> _DATA SECTION_
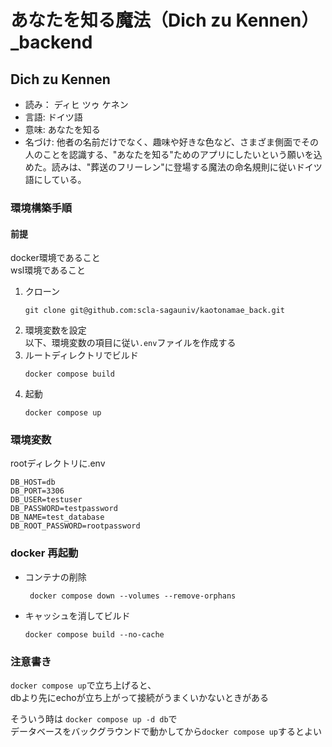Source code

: # あなたを知る魔法（Dich zu Kennen）_backend

## Dich zu Kennen 
- 読み： ディヒ ツゥ ケネン
- 言語: ドイツ語
- 意味: あなたを知る
- 名づけ: 他者の名前だけでなく、趣味や好きな色など、さまざま側面でその人のことを認識する、"あなたを知る"ためのアプリにしたいという願いを込めた。読みは、"葬送のフリーレン"に登場する魔法の命名規則に従いドイツ語にしている。
  
### 環境構築手順
#### 前提
docker環境であること  
wsl環境であること

1. クローン  
   ```
   git clone git@github.com:scla-sagauniv/kaotonamae_back.git
   ```
2. 環境変数を設定  
   以下、環境変数の項目に従い`.env`ファイルを作成する
3. ルートディレクトリでビルド
   ```
   docker compose build
   ```
4. 起動
   ```
   docker compose up
   ```

### 環境変数
rootディレクトリに.env

```
DB_HOST=db
DB_PORT=3306
DB_USER=testuser
DB_PASSWORD=testpassword
DB_NAME=test_database
DB_ROOT_PASSWORD=rootpassword
```

### docker 再起動
- コンテナの削除
  ```
   docker compose down --volumes --remove-orphans
  ```
- キャッシュを消してビルド
  ```
  docker compose build --no-cache
  ```

### 注意書き
   `docker compose up`で立ち上げると、  
   dbより先にechoが立ち上がって接続がうまくいかないときがある  

   そういう時は  `docker compose up -d db`で  
   データベースをバックグラウンドで動かしてから`docker compose up`するとよい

> _WORK TO BE COMPLETED_
Your answer must be an exact transcription of the lines from the one containing "- 意味: あなたを知る" through the last line of the records above, and nothing else.

> _SOLUTION TO THE PROBLEM_
- 意味: あなたを知る
- 名づけ: 他者の名前だけでなく、趣味や好きな色など、さまざま側面でその人のことを認識する、"あなたを知る"ためのアプリにしたいという願いを込めた。読みは、"葬送のフリーレン"に登場する魔法の命名規則に従いドイツ語にしている。
  
### 環境構築手順
#### 前提
docker環境であること  
wsl環境であること

1. クローン  
   ```
   git clone git@github.com:scla-sagauniv/kaotonamae_back.git
   ```
2. 環境変数を設定  
   以下、環境変数の項目に従い`.env`ファイルを作成する
3. ルートディレクトリでビルド
   ```
   docker compose build
   ```
4. 起動
   ```
   docker compose up
   ```

### 環境変数
rootディレクトリに.env

```
DB_HOST=db
DB_PORT=3306
DB_USER=testuser
DB_PASSWORD=testpassword
DB_NAME=test_database
DB_ROOT_PASSWORD=rootpassword
```

### docker 再起動
- コンテナの削除
  ```
   docker compose down --volumes --remove-orphans
  ```
- キャッシュを消してビルド
  ```
  docker compose build --no-cache
  ```

### 注意書き
   `docker compose up`で立ち上げると、  
   dbより先にechoが立ち上がって接続がうまくいかないときがある  

   そういう時は  `docker compose up -d db`で  
   データベースをバックグラウンドで動かしてから`docker compose up`するとよい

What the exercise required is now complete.